BRIEF - From the data below, return the exact lines starting at the line containing "在职业的选择上，相对来说，男性能喜欢摆弄客观事物，而女性则更喜欢与人打交道。" and ending at the line containing "- 儿童受到的文化影响大部分来自于同伴。", both included, and nothing else.

--- INPUT Enclosed Below ---

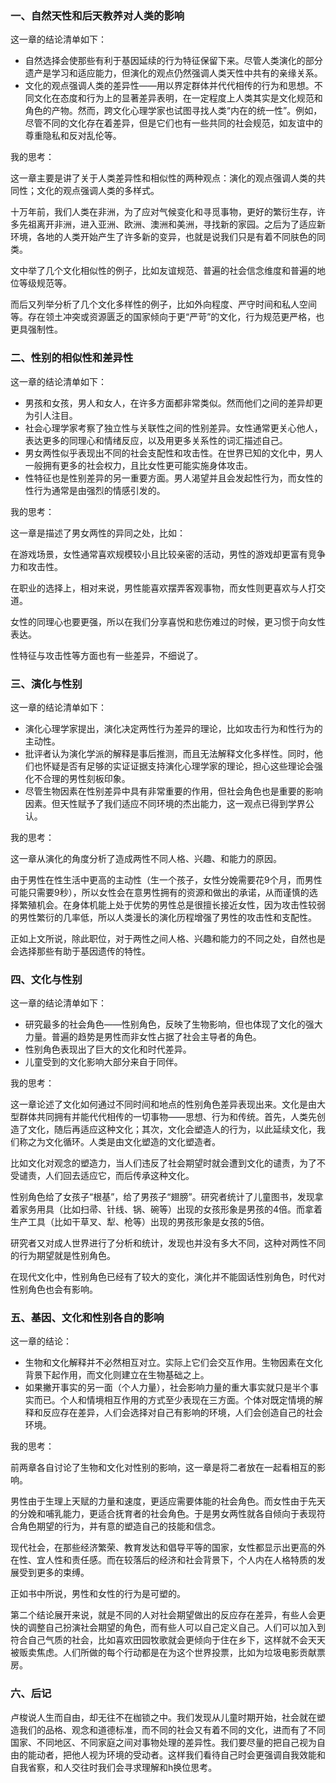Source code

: ### 一、自然天性和后天教养对人类的影响

这一章的结论清单如下：

- 自然选择会使那些有利于基因延续的行为特征保留下来。尽管人类演化的部分遗产是学习和适应能力，但演化的观点仍然强调人类天性中共有的亲缘关系。
- 文化的观点强调人类的差异性——用以界定群体并代代相传的行为和思想。不同文化在态度和行为上的显著差异表明，在一定程度上人类其实是文化规范和角色的产物。然而，跨文化心理学家也试图寻找人类“内在的统一性”。例如，尽管不同的文化存在着差异，但是它们也有一些共同的社会规范，如友谊中的尊重隐私和反对乱伦等。

我的思考：

这一章主要是讲了关于人类差异性和相似性的两种观点：演化的观点强调人类的共同性；文化的观点强调人类的多样式。

十万年前，我们人类在非洲，为了应对气候变化和寻觅事物，更好的繁衍生存，许多先祖离开非洲，进入亚洲、欧洲、澳洲和美洲，寻找新的家园。之后为了适应新环境，各地的人类开始产生了许多新的变异，也就是说我们只是有着不同肤色的同类。

文中举了几个文化相似性的例子，比如友谊规范、普遍的社会信念维度和普遍的地位等级规范等。

而后又列举分析了几个文化多样性的例子，比如外向程度、严守时间和私人空间等。存在领土冲突或资源匮乏的国家倾向于更“严苛”的文化，行为规范更严格，也更具强制性。

### 二、性别的相似性和差异性

这一章的结论清单如下：

- 男孩和女孩，男人和女人，在许多方面都非常类似。然而他们之间的差异却更为引人注目。
- 社会心理学家考察了独立性与关联性之间的性别差异。女性通常更关心他人，表达更多的同理心和情绪反应，以及用更多关系性的词汇描述自己。
- 男女两性似乎表现出不同的社会支配性和攻击性。在世界已知的文化中，男人一般拥有更多的社会权力，且比女性更可能实施身体攻击。
- 性特征也是性别差异的另一重要方面。男人渴望并且会发起性行为，而女性的性行为通常是由强烈的情感引发的。

我的思考：

这一章是描述了男女两性的异同之处，比如：

在游戏场景，女性通常喜欢规模较小且比较亲密的活动，男性的游戏却更富有竞争力和攻击性。

在职业的选择上，相对来说，男性能喜欢摆弄客观事物，而女性则更喜欢与人打交道。

女性的同理心也要更强，所以在我们分享喜悦和悲伤难过的时候，更习惯于向女性表达。

性特征与攻击性等方面也有一些差异，不细说了。

### 三、演化与性别

这一章的结论清单如下：

- 演化心理学家提出，演化决定两性行为差异的理论，比如攻击行为和性行为的主动性。
- 批评者认为演化学派的解释是事后推测，而且无法解释文化多样性。同时，他们也怀疑是否有足够的实证证据支持演化心理学家的理论，担心这些理论会强化不合理的男性刻板印象。
- 尽管生物因素在性别差异中具有非常重要的作用，但社会角色也是重要的影响因素。但天性赋予了我们适应不同环境的杰出能力，这一观点已得到学界公认。

我的思考：

这一章从演化的角度分析了造成两性不同人格、兴趣、和能力的原因。

由于男性在性生活中更高的主动性（生一个孩子，女性分娩需要花9个月，而男性可能只需要9秒），所以女性会在意男性拥有的资源和做出的承诺，从而谨慎的选择繁殖机会。在身体机能上处于优势的男性总是很擅长接近女性，因为攻击性较弱的男性繁衍的几率低，所以人类漫长的演化历程增强了男性的攻击性和支配性。

正如上文所说，除此职位，对于两性之间人格、兴趣和能力的不同之处，自然也是会选择那些有助于基因遗传的特性。

### 四、文化与性别

这一章的结论清单如下：

- 研究最多的社会角色——性别角色，反映了生物影响，但也体现了文化的强大力量。普遍的趋势是男性而非女性占据了社会主导者的角色。
- 性别角色表现出了巨大的文化和时代差异。
- 儿童受到的文化影响大部分来自于同伴。

我的思考：

这一章论述了文化如何通过不同时间和地点的性别角色差异表现出来。文化是由大型群体共同拥有并能代代相传的一切事物——思想、行为和传统。首先，人类先创造了文化，随后再适应这种文化；其次，文化会塑造人的行为，以此延续文化，我们称之为文化循环。人类是由文化塑造的文化塑造者。

比如文化对观念的塑造力，当人们违反了社会期望时就会遭到文化的谴责，为了不受谴责，人们回去适应它，而后传承这种文化。

性别角色给了女孩子“根基”，给了男孩子“翅膀”。研究者统计了儿童图书，发现拿着家务用具（比如扫帚、针线、锅、碗等）出现的女孩形象是男孩的4倍。而拿着生产工具（比如干草叉、犁、枪等）出现的男孩形象是女孩的5倍。

研究者又对成人世界进行了分析和统计，发现也并没有多大不同，这种对两性不同的行为期望就是性别角色。

在现代文化中，性别角色已经有了较大的变化，演化并不能固话性别角色，时代对性别角色也会有影响。

### 五、基因、文化和性别各自的影响

这一章的结论：

- 生物和文化解释并不必然相互对立。实际上它们会交互作用。生物因素在文化背景下起作用，而文化则建立在生物基础之上。
- 如果撇开事实的另一面（个人力量），社会影响力量的重大事实就只是半个事实而已。个人和情境相互作用的方式至少表现在三方面。个体对既定情境的解释和反应存在差异，人们会选择对自己有影响的环境，人们会创造自己的社会环境。

我的思考：

前两章各自讨论了生物和文化对性别的影响，这一章是将二者放在一起看相互的影响。

男性由于生理上天赋的力量和速度，更适应需要体能的社会角色。而女性由于先天的分娩和哺乳能力，更适合抚育者的社会角色。于是男女两性就各自倾向于表现符合角色期望的行为，并有意的塑造自己的技能和信念。

现代社会，在那些经济繁荣、教育发达和倡导平等的国家，女性都显示出更高的外在性、宜人性和责任感。而在较落后的经济和社会背景下，个人内在人格特质的发展受到更多的束缚。

正如书中所说，男性和女性的行为是可塑的。

第二个结论展开来说，就是不同的人对社会期望做出的反应存在差异，有些人会更快的调整自己扮演社会期望的角色，而有些人可以自己定义自己。人们可以加入到符合自己气质的社会，比如喜欢田园牧歌就会更倾向于住在乡下，这样就不会天天被贩卖焦虑。人们所做的每个行动都是在为这个世界投票，比如为垃圾电影贡献票房。

### 六、后记

卢梭说人生而自由，却无往不在枷锁之中。我们发现从儿童时期开始，社会就在塑造我们的品格、观念和道德标准，而不同的社会又有着不同的文化，进而有了不同国家、不同地区、不同家庭之间对事物处理的差异性。我们要尽量的把自己视为自由的能动者，把他人视为环境的受动者。这样我们看待自己时会更强调自我效能和自我省察，和人交往时我们会寻求理解和h换位思考。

--- End of Enclosed INPUT ---

RESULT OF THIS EXERCISE -
在职业的选择上，相对来说，男性能喜欢摆弄客观事物，而女性则更喜欢与人打交道。

女性的同理心也要更强，所以在我们分享喜悦和悲伤难过的时候，更习惯于向女性表达。

性特征与攻击性等方面也有一些差异，不细说了。

### 三、演化与性别

这一章的结论清单如下：

- 演化心理学家提出，演化决定两性行为差异的理论，比如攻击行为和性行为的主动性。
- 批评者认为演化学派的解释是事后推测，而且无法解释文化多样性。同时，他们也怀疑是否有足够的实证证据支持演化心理学家的理论，担心这些理论会强化不合理的男性刻板印象。
- 尽管生物因素在性别差异中具有非常重要的作用，但社会角色也是重要的影响因素。但天性赋予了我们适应不同环境的杰出能力，这一观点已得到学界公认。

我的思考：

这一章从演化的角度分析了造成两性不同人格、兴趣、和能力的原因。

由于男性在性生活中更高的主动性（生一个孩子，女性分娩需要花9个月，而男性可能只需要9秒），所以女性会在意男性拥有的资源和做出的承诺，从而谨慎的选择繁殖机会。在身体机能上处于优势的男性总是很擅长接近女性，因为攻击性较弱的男性繁衍的几率低，所以人类漫长的演化历程增强了男性的攻击性和支配性。

正如上文所说，除此职位，对于两性之间人格、兴趣和能力的不同之处，自然也是会选择那些有助于基因遗传的特性。

### 四、文化与性别

这一章的结论清单如下：

- 研究最多的社会角色——性别角色，反映了生物影响，但也体现了文化的强大力量。普遍的趋势是男性而非女性占据了社会主导者的角色。
- 性别角色表现出了巨大的文化和时代差异。
- 儿童受到的文化影响大部分来自于同伴。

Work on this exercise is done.